== Segment start ==

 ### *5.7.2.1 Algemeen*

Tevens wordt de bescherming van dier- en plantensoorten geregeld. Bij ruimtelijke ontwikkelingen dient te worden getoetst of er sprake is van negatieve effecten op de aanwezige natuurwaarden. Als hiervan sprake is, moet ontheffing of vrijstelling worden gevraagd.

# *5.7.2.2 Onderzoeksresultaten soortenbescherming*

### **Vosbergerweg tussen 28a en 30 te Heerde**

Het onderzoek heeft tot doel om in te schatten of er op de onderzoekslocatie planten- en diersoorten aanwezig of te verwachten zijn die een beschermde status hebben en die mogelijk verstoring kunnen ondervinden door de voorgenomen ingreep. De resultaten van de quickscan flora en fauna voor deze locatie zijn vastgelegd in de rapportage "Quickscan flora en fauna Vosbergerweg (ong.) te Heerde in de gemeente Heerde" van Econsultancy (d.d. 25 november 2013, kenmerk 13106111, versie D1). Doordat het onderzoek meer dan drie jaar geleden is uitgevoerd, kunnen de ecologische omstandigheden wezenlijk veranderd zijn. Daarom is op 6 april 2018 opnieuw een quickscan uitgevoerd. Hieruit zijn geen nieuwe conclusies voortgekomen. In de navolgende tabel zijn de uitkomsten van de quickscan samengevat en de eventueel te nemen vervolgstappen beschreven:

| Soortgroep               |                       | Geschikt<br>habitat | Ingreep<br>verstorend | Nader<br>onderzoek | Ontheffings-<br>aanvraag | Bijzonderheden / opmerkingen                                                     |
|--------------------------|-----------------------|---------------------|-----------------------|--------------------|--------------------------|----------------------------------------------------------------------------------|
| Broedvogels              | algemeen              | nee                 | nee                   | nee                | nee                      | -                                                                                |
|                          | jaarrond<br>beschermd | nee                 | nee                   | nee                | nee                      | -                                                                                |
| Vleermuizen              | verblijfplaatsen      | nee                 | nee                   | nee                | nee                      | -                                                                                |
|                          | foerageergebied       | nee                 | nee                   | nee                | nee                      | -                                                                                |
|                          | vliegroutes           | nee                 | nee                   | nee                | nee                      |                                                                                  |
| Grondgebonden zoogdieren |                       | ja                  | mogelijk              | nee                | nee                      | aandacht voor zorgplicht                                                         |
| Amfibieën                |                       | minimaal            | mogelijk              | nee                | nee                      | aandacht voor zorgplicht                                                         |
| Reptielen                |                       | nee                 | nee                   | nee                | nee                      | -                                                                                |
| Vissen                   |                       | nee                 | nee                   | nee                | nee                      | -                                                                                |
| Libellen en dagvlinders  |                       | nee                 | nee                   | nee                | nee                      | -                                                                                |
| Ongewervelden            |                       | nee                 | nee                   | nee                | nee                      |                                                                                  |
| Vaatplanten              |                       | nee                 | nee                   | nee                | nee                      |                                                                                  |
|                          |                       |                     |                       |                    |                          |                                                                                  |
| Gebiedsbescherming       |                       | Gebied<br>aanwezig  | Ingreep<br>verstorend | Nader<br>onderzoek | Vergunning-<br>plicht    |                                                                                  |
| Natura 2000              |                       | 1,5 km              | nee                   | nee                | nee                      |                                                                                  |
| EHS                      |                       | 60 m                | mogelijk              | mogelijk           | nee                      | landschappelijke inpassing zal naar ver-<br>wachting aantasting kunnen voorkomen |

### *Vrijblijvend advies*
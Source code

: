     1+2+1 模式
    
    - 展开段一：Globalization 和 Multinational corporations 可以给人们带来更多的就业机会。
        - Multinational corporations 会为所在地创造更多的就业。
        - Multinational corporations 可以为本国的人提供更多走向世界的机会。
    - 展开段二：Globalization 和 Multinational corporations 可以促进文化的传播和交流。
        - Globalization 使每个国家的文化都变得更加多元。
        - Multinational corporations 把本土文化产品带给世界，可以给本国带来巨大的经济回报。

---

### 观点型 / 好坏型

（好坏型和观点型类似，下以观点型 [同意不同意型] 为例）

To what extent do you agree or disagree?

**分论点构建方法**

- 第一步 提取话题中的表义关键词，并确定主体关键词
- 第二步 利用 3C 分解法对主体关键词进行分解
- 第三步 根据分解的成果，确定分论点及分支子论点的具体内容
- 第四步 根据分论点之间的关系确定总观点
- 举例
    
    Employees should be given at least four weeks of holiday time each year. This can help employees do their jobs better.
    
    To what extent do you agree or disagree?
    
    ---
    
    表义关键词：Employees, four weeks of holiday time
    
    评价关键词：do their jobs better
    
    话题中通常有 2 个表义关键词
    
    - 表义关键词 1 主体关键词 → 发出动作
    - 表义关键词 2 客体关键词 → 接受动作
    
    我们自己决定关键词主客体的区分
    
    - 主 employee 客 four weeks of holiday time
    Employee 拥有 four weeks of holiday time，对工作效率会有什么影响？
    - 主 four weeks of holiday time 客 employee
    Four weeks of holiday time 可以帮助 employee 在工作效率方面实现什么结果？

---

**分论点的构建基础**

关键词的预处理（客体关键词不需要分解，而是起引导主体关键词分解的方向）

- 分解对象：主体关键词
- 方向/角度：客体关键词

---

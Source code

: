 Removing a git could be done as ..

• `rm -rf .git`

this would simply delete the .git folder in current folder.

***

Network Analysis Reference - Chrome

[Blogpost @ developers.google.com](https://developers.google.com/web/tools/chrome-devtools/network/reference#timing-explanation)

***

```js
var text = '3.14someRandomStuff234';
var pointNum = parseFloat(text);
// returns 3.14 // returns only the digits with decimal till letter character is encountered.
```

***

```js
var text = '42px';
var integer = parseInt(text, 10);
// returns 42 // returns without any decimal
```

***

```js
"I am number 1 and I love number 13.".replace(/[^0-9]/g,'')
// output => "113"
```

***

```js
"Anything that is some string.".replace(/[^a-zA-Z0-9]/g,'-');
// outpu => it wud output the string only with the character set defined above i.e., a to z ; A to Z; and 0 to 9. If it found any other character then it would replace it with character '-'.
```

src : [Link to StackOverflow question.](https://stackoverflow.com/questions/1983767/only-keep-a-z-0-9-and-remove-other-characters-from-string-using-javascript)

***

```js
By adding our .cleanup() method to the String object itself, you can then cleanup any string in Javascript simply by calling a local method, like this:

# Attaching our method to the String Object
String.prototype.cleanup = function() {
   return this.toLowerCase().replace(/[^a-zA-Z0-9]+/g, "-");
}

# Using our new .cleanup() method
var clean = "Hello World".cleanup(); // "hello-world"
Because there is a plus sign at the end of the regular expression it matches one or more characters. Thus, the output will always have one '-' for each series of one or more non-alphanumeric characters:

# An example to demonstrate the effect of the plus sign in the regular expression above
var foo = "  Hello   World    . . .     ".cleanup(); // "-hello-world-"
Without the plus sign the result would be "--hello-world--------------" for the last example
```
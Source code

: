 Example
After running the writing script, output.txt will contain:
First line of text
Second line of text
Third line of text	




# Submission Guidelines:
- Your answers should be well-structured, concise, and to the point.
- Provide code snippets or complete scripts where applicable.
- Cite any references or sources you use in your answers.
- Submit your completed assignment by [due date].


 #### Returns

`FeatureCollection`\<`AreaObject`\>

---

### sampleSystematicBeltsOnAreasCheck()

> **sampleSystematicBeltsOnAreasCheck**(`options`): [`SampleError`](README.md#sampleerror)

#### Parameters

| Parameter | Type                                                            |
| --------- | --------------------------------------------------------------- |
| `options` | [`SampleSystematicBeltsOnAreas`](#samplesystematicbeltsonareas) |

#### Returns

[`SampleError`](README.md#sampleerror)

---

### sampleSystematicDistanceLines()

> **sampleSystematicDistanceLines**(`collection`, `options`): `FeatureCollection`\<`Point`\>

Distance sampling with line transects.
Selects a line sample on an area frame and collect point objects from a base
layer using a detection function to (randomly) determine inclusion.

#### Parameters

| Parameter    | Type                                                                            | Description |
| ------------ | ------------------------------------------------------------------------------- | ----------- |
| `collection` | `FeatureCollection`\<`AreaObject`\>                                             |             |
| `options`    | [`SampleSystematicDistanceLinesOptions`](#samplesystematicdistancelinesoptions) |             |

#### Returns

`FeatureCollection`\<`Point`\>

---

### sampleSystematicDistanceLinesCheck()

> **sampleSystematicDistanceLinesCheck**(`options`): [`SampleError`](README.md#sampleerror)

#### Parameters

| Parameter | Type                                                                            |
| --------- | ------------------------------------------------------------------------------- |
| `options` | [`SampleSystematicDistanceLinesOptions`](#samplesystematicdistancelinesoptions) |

== Segment end ==

=== Brief ===
Each line containing "sampleSystematicDistanceLinesCheck" belongs in the answer; pick these out of the material and copy them.

=== Response ===
### sampleSystematicDistanceLinesCheck()
> **sampleSystematicDistanceLinesCheck**(`options`): [`SampleError`](README.md#sampleerror)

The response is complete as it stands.